How to complete this task →
Report every line of the data that includes "with".

Provided data →
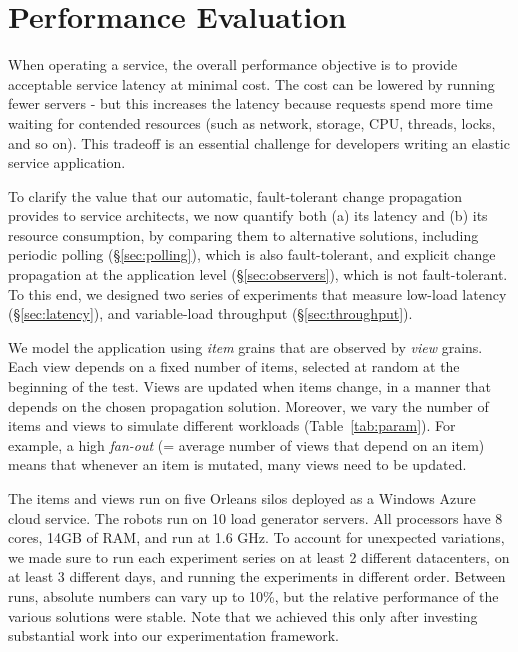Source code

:\section{Performance Evaluation}\label{sec:evaluation}

When operating a service, the overall performance objective is to provide acceptable service latency at minimal cost. The cost can be lowered by running fewer servers - but this increases the latency because requests spend more time waiting for contended resources (such as network, storage, CPU, threads, locks, and so on). This tradeoff is an essential challenge for developers writing an elastic service application. 

To clarify the value that our automatic, fault-tolerant change propagation provides to service architects, we now quantify both (a) its latency and (b) its resource consumption, by comparing them to alternative solutions, including periodic polling (\S\ref{sec:polling}), which is also fault-tolerant, and explicit change propagation at the application level (\S\ref{sec:observers}), which is not fault-tolerant. To this end, we designed two series of experiments that measure low-load latency (\S\ref{sec:latency}), and variable-load throughput (\S\ref{sec:throughput}).

We model the application using  \emph{item} grains that are observed by \emph{view} grains. Each view depends on a fixed number of items, selected at random at the beginning of the test. Views are updated when items change, in a manner that depends on the chosen propagation solution.
Moreover, we vary the number of items and views to simulate different workloads (Table~\ref{tab:param}).  For example, a high \emph{fan-out} (= average number of views that depend on an item) means that whenever an item is mutated, many views need to be updated. 

The items and views run on five Orleans silos deployed as a Windows Azure cloud service. The robots run on 10 load generator servers. All processors have 8 cores, 14GB of RAM, and run at 1.6 GHz. To account for unexpected variations, we made sure to run each experiment series on at least 2 different datacenters, on at least 3 different days, and running the experiments in different order. Between runs, absolute numbers can vary up to 10\%, but the relative performance of the various solutions were stable. Note that we achieved this only after investing substantial work into our experimentation framework. 

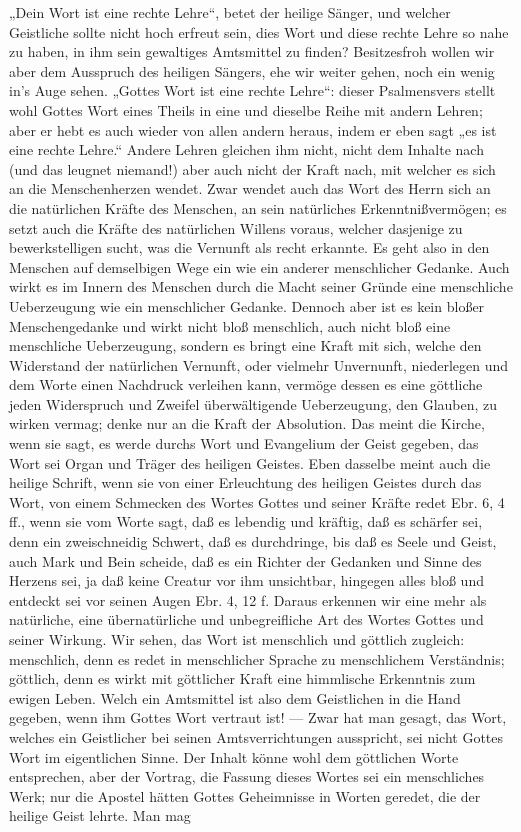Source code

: „Dein Wort ist eine rechte Lehre“, betet der heilige Sänger, und welcher Geistliche sollte nicht hoch erfreut sein, dies Wort und diese rechte Lehre so nahe zu haben, in ihm sein gewaltiges Amtsmittel zu finden? Besitzesfroh wollen wir aber dem Ausspruch des heiligen Sängers, ehe wir weiter gehen, noch ein wenig in’s Auge sehen. „Gottes Wort ist eine rechte Lehre“: dieser Psalmensvers stellt wohl Gottes Wort eines Theils in eine und dieselbe Reihe mit andern Lehren; aber er hebt es auch wieder von allen andern heraus, indem er eben sagt „es ist eine rechte Lehre.“ Andere Lehren gleichen ihm nicht, nicht dem Inhalte nach (und das leugnet niemand!) aber auch nicht der Kraft nach, mit welcher es sich an die Menschenherzen wendet. Zwar wendet auch das Wort des Herrn sich an die natürlichen Kräfte des Menschen, an sein natürliches Erkenntnißvermögen; es setzt auch die Kräfte des natürlichen Willens voraus, welcher dasjenige zu bewerkstelligen sucht, was die Vernunft als recht erkannte. Es geht also in den Menschen auf demselbigen Wege ein wie ein anderer menschlicher Gedanke. Auch wirkt es im Innern des Menschen durch die Macht seiner Gründe eine menschliche Ueberzeugung wie ein menschlicher Gedanke. Dennoch aber ist es kein bloßer Menschengedanke und wirkt nicht bloß menschlich, auch nicht bloß eine menschliche Ueberzeugung, sondern es bringt eine Kraft mit sich, welche den Widerstand der natürlichen Vernunft, oder vielmehr Unvernunft, niederlegen und dem Worte einen Nachdruck verleihen kann, vermöge dessen es eine göttliche jeden Widerspruch und Zweifel überwältigende Ueberzeugung, den Glauben, zu
wirken vermag; denke nur an die Kraft der Absolution. Das meint die Kirche, wenn sie sagt, es werde durchs Wort und Evangelium der Geist gegeben, das Wort sei Organ und Träger des heiligen Geistes. Eben dasselbe meint auch die heilige Schrift, wenn sie von einer Erleuchtung des heiligen Geistes durch das Wort, von einem Schmecken des Wortes Gottes und seiner Kräfte redet Ebr. 6, 4 ff., wenn sie vom Worte sagt, daß es lebendig und kräftig, daß es schärfer sei, denn ein zweischneidig Schwert, daß es durchdringe, bis daß es Seele und Geist, auch Mark und Bein scheide, daß es ein Richter der Gedanken und Sinne des Herzens sei, ja daß keine Creatur vor ihm unsichtbar, hingegen alles bloß und entdeckt sei vor seinen Augen Ebr. 4, 12 f. Daraus erkennen wir eine mehr als natürliche, eine übernatürliche und unbegreifliche Art des Wortes Gottes und seiner Wirkung. Wir sehen, das Wort ist menschlich und göttlich zugleich: menschlich, denn es redet in menschlicher Sprache zu menschlichem Verständnis; göttlich, denn es wirkt mit göttlicher Kraft eine himmlische Erkenntnis zum ewigen Leben. Welch ein Amtsmittel ist also dem Geistlichen in die Hand gegeben, wenn ihm Gottes Wort vertraut ist! — Zwar hat man gesagt, das Wort, welches ein Geistlicher bei seinen Amtsverrichtungen ausspricht, sei nicht Gottes Wort im eigentlichen Sinne. Der Inhalt könne wohl dem göttlichen Worte entsprechen, aber der Vortrag, die Fassung dieses Wortes sei ein menschliches Werk; nur die Apostel hätten Gottes Geheimnisse in Worten geredet, die der heilige Geist lehrte. Man mag

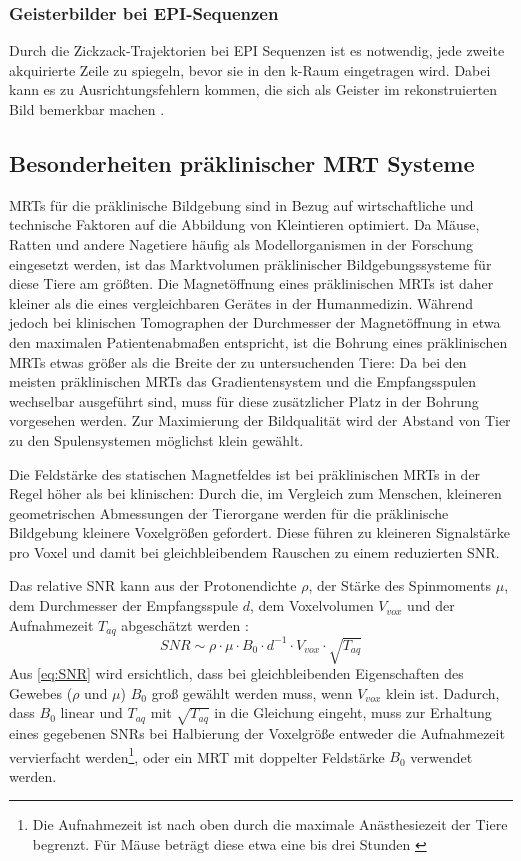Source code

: \subsubsection{Geisterbilder bei EPI-Sequenzen}
Durch die Zickzack-Trajektorien bei EPI Sequenzen ist es notwendig, jede zweite akquirierte Zeile zu spiegeln, bevor sie in den k-Raum eingetragen wird. Dabei kann es zu Ausrichtungsfehlern kommen, die sich als Geister im rekonstruierten Bild bemerkbar machen \cite{Ianni2018}.

\subsection{Besonderheiten präklinischer MRT Systeme}
MRTs für die präklinische Bildgebung sind in Bezug auf wirtschaftliche und technische Faktoren auf die Abbildung von Kleintieren optimiert. Da Mäuse, Ratten und andere Nagetiere häufig als Modellorganismen in der Forschung eingesetzt werden, ist das Marktvolumen präklinischer Bildgebungssysteme für diese Tiere am größten. \cite{GBanimalStat} Die Magnetöffnung eines präklinischen MRTs ist daher kleiner als die eines vergleichbaren Gerätes in der Humanmedizin. Während jedoch bei klinischen Tomographen der Durchmesser der Magnetöffnung in etwa den maximalen Patientenabmaßen entspricht, ist die Bohrung eines präklinischen MRTs etwas größer als die Breite der zu untersuchenden Tiere: Da bei den meisten präklinischen MRTs das Gradientensystem und die Empfangsspulen wechselbar ausgeführt sind, muss für diese zusätzlicher Platz in der Bohrung vorgesehen werden. Zur Maximierung der Bildqualität wird der Abstand von Tier zu den Spulensystemen möglichst klein gewählt.

Die Feldstärke des statischen Magnetfeldes ist bei präklinischen MRTs in der Regel höher als bei klinischen: Durch die, im Vergleich zum Menschen, kleineren geometrischen Abmessungen der Tierorgane werden für die präklinische Bildgebung kleinere Voxelgrößen gefordert. Diese führen zu kleineren Signalstärke pro Voxel und damit bei gleichbleibendem Rauschen zu einem reduzierten SNR.

Das relative SNR kann aus der Protonendichte $\rho$, der Stärke des Spinmoments $\mu$, dem Durchmesser der Empfangsspule $d$, dem Voxelvolumen $V_{vox}$ und der Aufnahmezeit $T_{aq}$ abgeschätzt werden \cite[S.~161]{Kiessling2017}:
\begin{equation}
\label{eq:SNR}
	SNR \sim \rho \cdot \mu \cdot B_0 \cdot d^{-1} \cdot V_{vox} \cdot \sqrt{T_{aq}}
\end{equation}
Aus \autoref{eq:SNR} wird ersichtlich, dass bei gleichbleibenden Eigenschaften des Gewebes ($\rho$ und $\mu$) $B_0$ groß gewählt werden muss, wenn $V_{vox}$ klein ist.
Dadurch, dass $B_0$ linear und $T_{aq}$ mit $\sqrt{T_{aq}}$ in die Gleichung eingeht, muss zur Erhaltung eines gegebenen SNRs bei Halbierung der Voxelgröße entweder die Aufnahmezeit vervierfacht werden\footnote{Die Aufnahmezeit ist nach oben durch die maximale Anästhesiezeit der Tiere begrenzt. Für Mäuse beträgt diese etwa eine bis drei Stunden \cite{Kiessling2017}}, oder ein MRT mit doppelter Feldstärke $B_0$ verwendet werden.

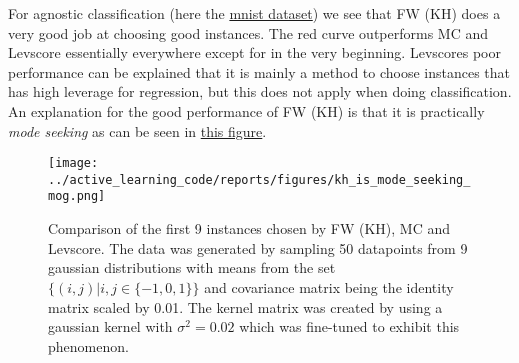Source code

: For agnostic classification (here the
\hyperref[fig:learning-curve-mnist-agnostic-experiments]{mnist dataset}) we see
that FW (KH) does a very good job at choosing good instances. The red curve
outperforms MC and Levscore essentially everywhere except for in the very
beginning. Levscores poor performance can be explained that it is mainly a
method to choose instances that has high leverage for regression, but this does
not apply when doing classification. An explanation for the good performance of
FW (KH) is that it is practically \textit{mode seeking} as can be seen in
\hyperref[fig:kh-is-mode-seeking]{this figure}.

\begin{figure}[h]
  \centering
  \label{fig:kh-is-mode-seeking}
  \texttt{[image: ../active\_learning\_code/reports/figures/kh\_is\_mode\_seeking\_mog.png]}
  \caption{Comparison of the first 9 instances chosen by FW (KH), MC and
    Levscore. The data was generated by sampling 50 datapoints from 9 gaussian
    distributions with means from the set \(\{(i, j)| i, j \in \{-1, 0, 1\}\}\)  and covariance matrix being the
    identity matrix scaled by 0.01. The kernel matrix was created by using a
    gaussian kernel with \(\sigma^{2} = 0.02\) which was fine-tuned to exhibit
    this phenomenon.}
\end{figure}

Solution →
    distributions with means from the set \(\{(i, j)| i, j \in \{-1, 0, 1\}\}\)  and covariance matrix being the
    gaussian kernel with \(\sigma^{2} = 0.02\) which was fine-tuned to exhibit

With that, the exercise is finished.